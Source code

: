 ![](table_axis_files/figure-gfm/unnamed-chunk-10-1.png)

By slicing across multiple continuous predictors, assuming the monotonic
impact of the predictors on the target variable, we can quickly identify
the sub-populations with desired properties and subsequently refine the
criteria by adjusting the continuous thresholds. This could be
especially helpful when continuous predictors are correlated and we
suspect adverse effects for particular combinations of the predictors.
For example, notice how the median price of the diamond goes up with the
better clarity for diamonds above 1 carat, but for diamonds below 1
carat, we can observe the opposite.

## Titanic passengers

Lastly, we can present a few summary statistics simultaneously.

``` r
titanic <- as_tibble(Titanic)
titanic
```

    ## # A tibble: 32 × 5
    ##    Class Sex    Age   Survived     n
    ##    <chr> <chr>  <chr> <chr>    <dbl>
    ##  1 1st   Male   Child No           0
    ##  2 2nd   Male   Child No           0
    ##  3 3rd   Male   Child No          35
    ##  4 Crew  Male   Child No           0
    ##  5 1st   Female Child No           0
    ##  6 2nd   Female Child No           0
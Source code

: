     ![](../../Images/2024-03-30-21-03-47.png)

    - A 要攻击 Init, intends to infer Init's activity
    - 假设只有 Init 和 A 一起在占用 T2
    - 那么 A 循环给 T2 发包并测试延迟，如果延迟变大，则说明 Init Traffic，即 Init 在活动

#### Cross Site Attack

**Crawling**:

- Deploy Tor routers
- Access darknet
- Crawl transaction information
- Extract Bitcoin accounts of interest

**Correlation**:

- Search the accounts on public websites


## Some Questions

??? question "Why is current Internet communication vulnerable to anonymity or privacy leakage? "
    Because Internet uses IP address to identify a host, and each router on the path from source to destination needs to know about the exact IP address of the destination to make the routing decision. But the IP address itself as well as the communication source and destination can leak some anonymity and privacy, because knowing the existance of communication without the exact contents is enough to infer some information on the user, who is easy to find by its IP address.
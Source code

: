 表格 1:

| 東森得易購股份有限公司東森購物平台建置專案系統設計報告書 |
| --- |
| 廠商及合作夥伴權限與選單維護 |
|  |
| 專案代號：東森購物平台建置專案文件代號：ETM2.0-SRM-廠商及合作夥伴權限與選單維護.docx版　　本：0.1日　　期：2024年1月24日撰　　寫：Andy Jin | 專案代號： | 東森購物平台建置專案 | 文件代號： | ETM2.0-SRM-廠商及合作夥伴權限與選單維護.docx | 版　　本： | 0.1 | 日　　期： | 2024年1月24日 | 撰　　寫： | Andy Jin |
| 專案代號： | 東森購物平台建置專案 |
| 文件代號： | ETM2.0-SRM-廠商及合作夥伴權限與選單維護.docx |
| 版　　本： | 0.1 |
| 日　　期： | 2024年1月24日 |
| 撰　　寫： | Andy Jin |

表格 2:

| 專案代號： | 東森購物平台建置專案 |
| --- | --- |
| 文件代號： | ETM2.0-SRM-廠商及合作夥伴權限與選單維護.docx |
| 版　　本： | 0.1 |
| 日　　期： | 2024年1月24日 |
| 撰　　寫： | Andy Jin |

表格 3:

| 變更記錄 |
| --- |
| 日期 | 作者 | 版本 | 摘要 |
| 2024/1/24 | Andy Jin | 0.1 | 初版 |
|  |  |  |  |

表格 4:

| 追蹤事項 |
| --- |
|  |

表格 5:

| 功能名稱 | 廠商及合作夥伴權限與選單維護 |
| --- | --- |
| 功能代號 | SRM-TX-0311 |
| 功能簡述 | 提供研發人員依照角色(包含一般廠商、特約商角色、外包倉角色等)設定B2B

→ Your instructions
Please set down all of the records exactly.

→ Reply to the task
Source code

: ![](table_axis_files/figure-gfm/unnamed-chunk-10-1.png)

By slicing across multiple continuous predictors, assuming the monotonic
impact of the predictors on the target variable, we can quickly identify
the sub-populations with desired properties and subsequently refine the
criteria by adjusting the continuous thresholds. This could be
especially helpful when continuous predictors are correlated and we
suspect adverse effects for particular combinations of the predictors.
For example, notice how the median price of the diamond goes up with the
better clarity for diamonds above 1 carat, but for diamonds below 1
carat, we can observe the opposite.

## Titanic passengers

Lastly, we can present a few summary statistics simultaneously.

``` r
titanic <- as_tibble(Titanic)
titanic
```

    ## # A tibble: 32 × 5
    ##    Class Sex    Age   Survived     n
    ##    <chr> <chr>  <chr> <chr>    <dbl>
    ##  1 1st   Male   Child No           0
    ##  2 2nd   Male   Child No           0
    ##  3 3rd   Male   Child No          35
    ##  4 Crew  Male   Child No           0
    ##  5 1st   Female Child No           0
    ##  6 2nd   Female Child No           0
Source code

:     ![](../../Images/2024-03-30-21-03-47.png)

    - A 要攻击 Init, intends to infer Init's activity
    - 假设只有 Init 和 A 一起在占用 T2
    - 那么 A 循环给 T2 发包并测试延迟，如果延迟变大，则说明 Init Traffic，即 Init 在活动

#### Cross Site Attack

**Crawling**:

- Deploy Tor routers
- Access darknet
- Crawl transaction information
- Extract Bitcoin accounts of interest

**Correlation**:

- Search the accounts on public websites


## Some Questions

??? question "Why is current Internet communication vulnerable to anonymity or privacy leakage? "
    Because Internet uses IP address to identify a host, and each router on the path from source to destination needs to know about the exact IP address of the destination to make the routing decision. But the IP address itself as well as the communication source and destination can leak some anonymity and privacy, because knowing the existance of communication without the exact contents is enough to infer some information on the user, who is easy to find by its IP address.
Source code

: 表格 1:

| 東森得易購股份有限公司東森購物平台建置專案系統設計報告書 |
| --- |
| 廠商及合作夥伴權限與選單維護 |
|  |
| 專案代號：東森購物平台建置專案文件代號：ETM2.0-SRM-廠商及合作夥伴權限與選單維護.docx版　　本：0.1日　　期：2024年1月24日撰　　寫：Andy Jin | 專案代號： | 東森購物平台建置專案 | 文件代號： | ETM2.0-SRM-廠商及合作夥伴權限與選單維護.docx | 版　　本： | 0.1 | 日　　期： | 2024年1月24日 | 撰　　寫： | Andy Jin |
| 專案代號： | 東森購物平台建置專案 |
| 文件代號： | ETM2.0-SRM-廠商及合作夥伴權限與選單維護.docx |
| 版　　本： | 0.1 |
| 日　　期： | 2024年1月24日 |
| 撰　　寫： | Andy Jin |

表格 2:

| 專案代號： | 東森購物平台建置專案 |
| --- | --- |
| 文件代號： | ETM2.0-SRM-廠商及合作夥伴權限與選單維護.docx |
| 版　　本： | 0.1 |
| 日　　期： | 2024年1月24日 |
| 撰　　寫： | Andy Jin |

表格 3:

| 變更記錄 |
| --- |
| 日期 | 作者 | 版本 | 摘要 |
| 2024/1/24 | Andy Jin | 0.1 | 初版 |
|  |  |  |  |

表格 4:

| 追蹤事項 |
| --- |
|  |

表格 5:

| 功能名稱 | 廠商及合作夥伴權限與選單維護 |
| --- | --- |
| 功能代號 | SRM-TX-0311 |
| 功能簡述 | 提供研發人員依照角色(包含一般廠商、特約商角色、外包倉角色等)設定B2B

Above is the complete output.